Testimony in Support of Kensington Stables

Testimony in Support of Kensington Stables

Testimony to the NYC Department of Health and Mental Hygiene
Regarding Rule Change on Care of Horses
Councilmember Brad Lander
February 3, 2010

The rules currently under consideration by the DOHMH are not in the best interests of the horses and their caregivers.  These rules will reduce the chances that a young person growing up in New York City will be able to learn how to ride.  Kensington Stables, the last remaining stable in Brooklyn, has provided New York City residents an exciting and affordable opportunity to ride horses in Prospect Park for almost a century.  Yet this proposed rule change might burden Kensington Stables to the point that it will have to close.
It is my understanding that there is disagreement in the equestrian community over whether straight stalls or box stalls are superior.  Advocates of straight stalls point to the ability of horses to socialize in straight stalls, an essential condition for maintaining happy, healthy, and well-adjusted horses.  Box stalls would not only prevent socialization, but would also endanger the financial stability of the stables, as it would be financially prohibitive for Kensington Stables to do so.  

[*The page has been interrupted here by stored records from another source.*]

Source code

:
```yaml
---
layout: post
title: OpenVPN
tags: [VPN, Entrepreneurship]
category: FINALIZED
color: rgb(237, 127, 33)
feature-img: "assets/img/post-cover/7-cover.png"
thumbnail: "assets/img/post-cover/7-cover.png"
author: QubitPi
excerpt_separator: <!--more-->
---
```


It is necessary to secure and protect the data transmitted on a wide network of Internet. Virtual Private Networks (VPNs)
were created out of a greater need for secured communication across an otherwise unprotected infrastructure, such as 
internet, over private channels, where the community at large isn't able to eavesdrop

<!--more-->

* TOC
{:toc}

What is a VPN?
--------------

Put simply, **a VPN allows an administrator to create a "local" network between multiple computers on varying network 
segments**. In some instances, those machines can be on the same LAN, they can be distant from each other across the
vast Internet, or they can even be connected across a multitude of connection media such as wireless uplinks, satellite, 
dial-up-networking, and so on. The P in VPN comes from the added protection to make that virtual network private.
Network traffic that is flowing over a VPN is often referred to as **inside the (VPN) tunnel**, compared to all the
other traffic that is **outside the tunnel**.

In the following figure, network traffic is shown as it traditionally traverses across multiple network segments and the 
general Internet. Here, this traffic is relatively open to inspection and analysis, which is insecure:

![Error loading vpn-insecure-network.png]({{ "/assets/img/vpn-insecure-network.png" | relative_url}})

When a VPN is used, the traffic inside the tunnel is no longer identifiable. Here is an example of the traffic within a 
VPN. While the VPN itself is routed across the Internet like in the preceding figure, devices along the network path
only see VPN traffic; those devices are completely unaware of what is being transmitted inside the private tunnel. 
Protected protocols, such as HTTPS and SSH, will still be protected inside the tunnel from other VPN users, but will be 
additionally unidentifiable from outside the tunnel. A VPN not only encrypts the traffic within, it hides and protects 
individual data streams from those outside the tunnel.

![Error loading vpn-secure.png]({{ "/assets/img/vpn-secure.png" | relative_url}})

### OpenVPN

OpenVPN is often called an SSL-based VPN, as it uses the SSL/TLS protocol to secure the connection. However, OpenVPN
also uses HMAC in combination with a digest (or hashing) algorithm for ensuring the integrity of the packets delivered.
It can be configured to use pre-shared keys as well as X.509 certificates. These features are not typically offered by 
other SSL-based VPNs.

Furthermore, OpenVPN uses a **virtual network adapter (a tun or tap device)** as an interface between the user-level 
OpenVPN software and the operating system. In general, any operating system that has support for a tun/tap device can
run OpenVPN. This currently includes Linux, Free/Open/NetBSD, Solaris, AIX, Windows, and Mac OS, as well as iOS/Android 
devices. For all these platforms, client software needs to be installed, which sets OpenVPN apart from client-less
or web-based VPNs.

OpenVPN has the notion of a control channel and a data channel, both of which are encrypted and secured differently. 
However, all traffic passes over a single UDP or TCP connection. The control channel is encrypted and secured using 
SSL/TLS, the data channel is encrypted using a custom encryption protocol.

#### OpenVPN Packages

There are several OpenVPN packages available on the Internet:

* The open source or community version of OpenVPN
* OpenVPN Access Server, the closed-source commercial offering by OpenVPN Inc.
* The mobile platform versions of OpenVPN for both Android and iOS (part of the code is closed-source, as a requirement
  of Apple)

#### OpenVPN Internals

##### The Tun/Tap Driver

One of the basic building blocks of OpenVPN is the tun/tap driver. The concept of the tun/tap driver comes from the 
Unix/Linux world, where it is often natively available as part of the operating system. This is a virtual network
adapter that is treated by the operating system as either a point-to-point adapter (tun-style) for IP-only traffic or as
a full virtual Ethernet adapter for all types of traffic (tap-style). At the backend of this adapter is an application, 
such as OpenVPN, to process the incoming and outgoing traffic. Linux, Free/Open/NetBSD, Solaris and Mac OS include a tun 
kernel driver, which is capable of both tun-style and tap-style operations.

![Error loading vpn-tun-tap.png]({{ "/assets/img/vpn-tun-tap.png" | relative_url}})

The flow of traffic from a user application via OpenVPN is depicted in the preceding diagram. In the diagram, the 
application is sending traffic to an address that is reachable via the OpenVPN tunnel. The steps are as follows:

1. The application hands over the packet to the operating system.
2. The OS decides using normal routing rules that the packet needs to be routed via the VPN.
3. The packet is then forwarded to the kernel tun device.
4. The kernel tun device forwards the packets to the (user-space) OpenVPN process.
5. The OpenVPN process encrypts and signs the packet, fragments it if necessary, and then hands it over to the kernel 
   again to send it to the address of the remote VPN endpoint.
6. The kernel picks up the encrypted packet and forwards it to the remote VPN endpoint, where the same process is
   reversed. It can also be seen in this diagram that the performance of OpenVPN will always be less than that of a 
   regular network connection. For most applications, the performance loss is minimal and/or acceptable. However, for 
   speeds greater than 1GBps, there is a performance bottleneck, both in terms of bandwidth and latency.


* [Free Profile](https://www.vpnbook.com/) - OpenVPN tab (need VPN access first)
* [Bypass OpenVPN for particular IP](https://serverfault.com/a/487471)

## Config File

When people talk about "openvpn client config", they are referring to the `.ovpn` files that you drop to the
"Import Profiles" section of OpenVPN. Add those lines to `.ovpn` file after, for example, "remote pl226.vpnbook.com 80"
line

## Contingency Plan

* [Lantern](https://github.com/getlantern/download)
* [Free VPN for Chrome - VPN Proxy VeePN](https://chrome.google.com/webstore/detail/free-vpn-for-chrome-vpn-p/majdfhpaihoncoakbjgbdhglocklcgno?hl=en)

The loss of horseback riding not only means the loss of a unique recreational experience for New Yorkers and the loss of unique jobs in uncertain economic times.  It also means the loss of programs like GALLOP NYC, which provide an alternative form of therapy through horseback riding for young people with learning disorders and disabilities.

A five-week furlough would only exacerbate the financial impact of these rules, and may be detrimental to the horses as well.  Requiring these horses to be shipped out of the city for five weeks would disrupt their routines and jeopardize their health.  Horses in Kensington Stables have not left New York City for over a decade, and there is risk they might become sick and even die as a result of being shipped back and forth between different pastures.  

Furloughs would place further financial constraints on the stable.  Putting aside the five-week loss of rental income, the costs of shipping the horses will threaten the affordability of horseback riding in New York City and may force the stables to shut their stalls.

I urge you not to implement this rule and to reexamine what can be done to improve horse welfare without shuttering the places that allow young people to develop a passion for working with the animals in the first place.